H.J. Lee, K. Smyth, S.G. Kim
Massachusetts Institute of Technology, US

Keywords: solar thermophotovoltaics, photonic crystal, thermal stability, selective emitters


A fundamental challenge in solar-thermal-electrical energy conversion is the thermal stability of materials and devices at high operational temperatures. This study focuses on the thermal stability of selective emitters for solar thermophotovoltaic (STPV) systems to enhance the conversion efficiency. 2-D photonic crystals are periodic micro/nano-scale structures that are designed to affect the motion of photons at certain wavelengths.
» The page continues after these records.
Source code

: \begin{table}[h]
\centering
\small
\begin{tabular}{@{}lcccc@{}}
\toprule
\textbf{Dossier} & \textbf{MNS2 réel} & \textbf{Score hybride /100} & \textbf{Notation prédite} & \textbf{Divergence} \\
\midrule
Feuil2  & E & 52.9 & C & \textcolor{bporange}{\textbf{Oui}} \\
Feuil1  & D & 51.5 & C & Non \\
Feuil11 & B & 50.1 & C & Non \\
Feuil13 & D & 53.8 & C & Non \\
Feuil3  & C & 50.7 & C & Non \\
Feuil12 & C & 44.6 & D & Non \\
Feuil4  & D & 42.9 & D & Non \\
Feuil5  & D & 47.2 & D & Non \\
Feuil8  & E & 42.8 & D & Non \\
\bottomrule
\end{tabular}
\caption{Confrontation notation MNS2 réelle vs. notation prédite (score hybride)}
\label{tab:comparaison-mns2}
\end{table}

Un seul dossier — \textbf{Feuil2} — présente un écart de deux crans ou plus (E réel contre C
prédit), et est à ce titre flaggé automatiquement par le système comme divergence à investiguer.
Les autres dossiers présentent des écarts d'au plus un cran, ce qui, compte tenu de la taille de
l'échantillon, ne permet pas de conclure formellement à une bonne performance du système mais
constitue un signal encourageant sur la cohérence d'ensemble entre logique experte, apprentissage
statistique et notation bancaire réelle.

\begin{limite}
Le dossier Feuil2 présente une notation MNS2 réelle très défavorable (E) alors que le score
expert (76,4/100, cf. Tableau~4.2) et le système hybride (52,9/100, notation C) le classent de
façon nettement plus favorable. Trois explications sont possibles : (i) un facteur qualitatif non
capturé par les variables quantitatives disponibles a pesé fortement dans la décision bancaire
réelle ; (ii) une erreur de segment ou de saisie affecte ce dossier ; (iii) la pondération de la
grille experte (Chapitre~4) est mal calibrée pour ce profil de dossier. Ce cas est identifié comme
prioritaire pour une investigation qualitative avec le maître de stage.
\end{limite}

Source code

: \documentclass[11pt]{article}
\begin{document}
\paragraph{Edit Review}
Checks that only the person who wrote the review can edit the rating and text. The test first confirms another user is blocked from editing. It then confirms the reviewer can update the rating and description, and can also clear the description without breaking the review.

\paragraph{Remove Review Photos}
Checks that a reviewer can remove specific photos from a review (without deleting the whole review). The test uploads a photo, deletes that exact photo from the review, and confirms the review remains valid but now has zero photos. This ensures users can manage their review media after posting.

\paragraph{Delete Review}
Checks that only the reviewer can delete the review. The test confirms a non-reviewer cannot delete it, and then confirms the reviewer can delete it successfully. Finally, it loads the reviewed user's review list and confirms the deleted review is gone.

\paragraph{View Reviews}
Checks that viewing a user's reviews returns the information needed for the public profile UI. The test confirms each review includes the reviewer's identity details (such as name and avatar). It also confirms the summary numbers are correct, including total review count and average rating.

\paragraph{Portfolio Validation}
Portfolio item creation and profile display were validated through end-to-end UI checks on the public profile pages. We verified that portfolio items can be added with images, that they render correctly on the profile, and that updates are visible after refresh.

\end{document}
The structured patterns, however, lose their structural integrity at high temperature, which disrupts the tight tolerances required for spectral control of the thermal emitters. Through analytical studies and experimental observations, the four major mechanisms of thermal degradation of 2-D photonic crystal are identified: oxidation, grain growth and re-crystallization, surface diffusion, and evaporation and re-condensation. In this work, the design of a flat surface photonic crystal (FSPC) is proposed and experimental validations are performed. The FSPC design includes a thin diffusion barrier layer to prevent oxidation and evaporation while maintaining optical performance. Pre-annealing or the use of single crystalline tungsten is further employed to prevent grain growth. By replacing the air in micro/nano-scale holes with a damascened IR transparent ceramic material, the surface of the emitter will have negligible second derivative of the curvature, which minimizes the surface diffusion even at high temperatures.